[Opening Given information section]
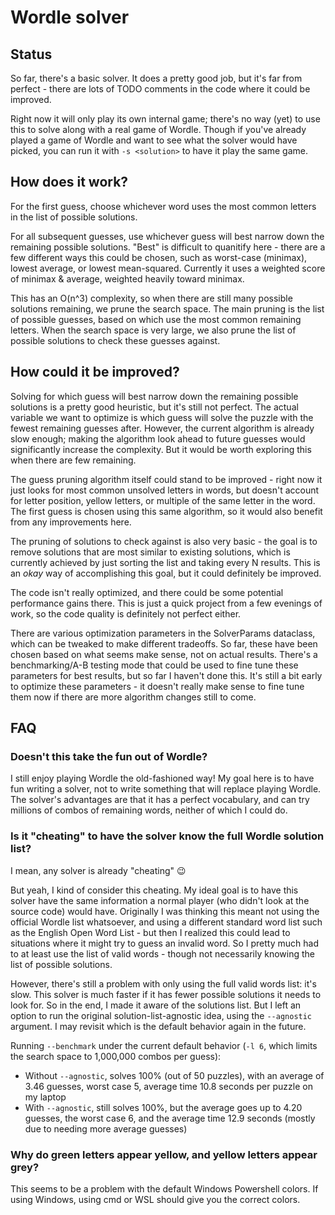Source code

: # Wordle solver

## Status

So far, there's a basic solver. It does a pretty good job, but it's far from perfect - there are lots of TODO comments in the code where it could be improved.

Right now it will only play its own internal game; there's no way (yet) to use this to solve along with a real game of Wordle.
Though if you've already played a game of Wordle and want to see what the solver would have picked, you can run it with `-s <solution>` to have it play the same game.

## How does it work?

For the first guess, choose whichever word uses the most common letters in the list of possible solutions.

For all subsequent guesses, use whichever guess will best narrow down the remaining possible solutions.
"Best" is difficult to quanitify here - there are a few different ways this could be chosen, such as worst-case (minimax), lowest average, or lowest mean-squared.
Currently it uses a weighted score of minimax & average, weighted heavily toward minimax.

This has an O(n^3) complexity, so when there are still many possible solutions remaining, we prune the search space.
The main pruning is the list of possible guesses, based on which use the most common remaining letters.
When the search space is very large, we also prune the list of possible solutions to check these guesses against.

## How could it be improved?

Solving for which guess will best narrow down the remaining possible solutions is a pretty good heuristic, but it's still not perfect.
The actual variable we want to optimize is which guess will solve the puzzle with the fewest remaining guesses after.
However, the current algorithm is already slow enough; making the algorithm look ahead to future guesses would significantly increase the complexity.
But it would be worth exploring this when there are few remaining.

The guess pruning algorithm itself could stand to be improved - right now it just looks for most common unsolved letters
in words, but doesn't account for letter position, yellow letters, or multiple of the same letter in the word.
The first guess is chosen using this same algorithm, so it would also benefit from any improvements here.

The pruning of solutions to check against is also very basic - the goal is to remove solutions that are most similar to
existing solutions, which is currently achieved by just sorting the list and taking every N results.
This is an _okay_ way of accomplishing this goal, but it could definitely be improved.

The code isn't really optimized, and there could be some potential performance gains there.
This is just a quick project from a few evenings of work, so the code quality is definitely not perfect either.

There are various optimization parameters in the SolverParams dataclass, which can be tweaked to make different tradeoffs.
So far, these have been chosen based on what seems make sense, not on actual results.
There's a benchmarking/A-B testing mode that could be used to fine tune these parameters for best results, but so far I haven't done this.
It's still a bit early to optimize these parameters - it doesn't really make sense to fine tune them now if there are more algorithm changes still to come.

## FAQ

### Doesn't this take the fun out of Wordle?

I still enjoy playing Wordle the old-fashioned way!
My goal here is to have fun writing a solver, not to write something that will replace playing Wordle. 
The solver's advantages are that it has a perfect vocabulary, and can try millions of combos of remaining words, neither of which I could do.

### Is it "cheating" to have the solver know the full Wordle solution list?

I mean, any solver is already "cheating" :wink:

But yeah, I kind of consider this cheating.
My ideal goal is to have this solver have the same information a normal player (who didn't look at the source code) would have.
Originally I was thinking this meant not using the official Wordle list whatsoever, and using a different standard word list such as the English Open Word List - but then I realized this could lead to situations where it might try to guess an invalid word.
So I pretty much had to at least use the list of valid words - though not necessarily knowing the list of possible solutions.

However, there's still a problem with only using the full valid words list: it's slow.
This solver is much faster if it has fewer possible solutions it needs to look for.
So in the end, I made it aware of the solutions list.
But I left an option to run the original solution-list-agnostic idea, using the `--agnostic` argument.
I may revisit which is the default behavior again in the future.

Running `--benchmark` under the current default behavior (`-l 6`, which limits the search space to 1,000,000 combos per guess):
* Without `--agnostic`, solves 100% (out of 50 puzzles), with an average of 3.46 guesses, worst case 5, average time 10.8 seconds per puzzle on my laptop
* With `--agnostic`, still solves 100%, but the average goes up to 4.20 guesses, the worst case 6, and the average time 12.9 seconds (mostly due to needing more average guesses)

### Why do green letters appear yellow, and yellow letters appear grey?

This seems to be a problem with the default Windows Powershell colors.
If using Windows, using cmd or WSL should give you the correct colors.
[Closing Given information section]
Problem statement: In the listing above, find the line with "or lowest mean-squared." and the line with "Currently it uses", then print exactly those lines and every line between them.

Result for this task:
"Best" is difficult to quanitify here - there are a few different ways this could be chosen, such as worst-case (minimax), lowest average, or lowest mean-squared.
Currently it uses a weighted score of minimax & average, weighted heavily toward minimax.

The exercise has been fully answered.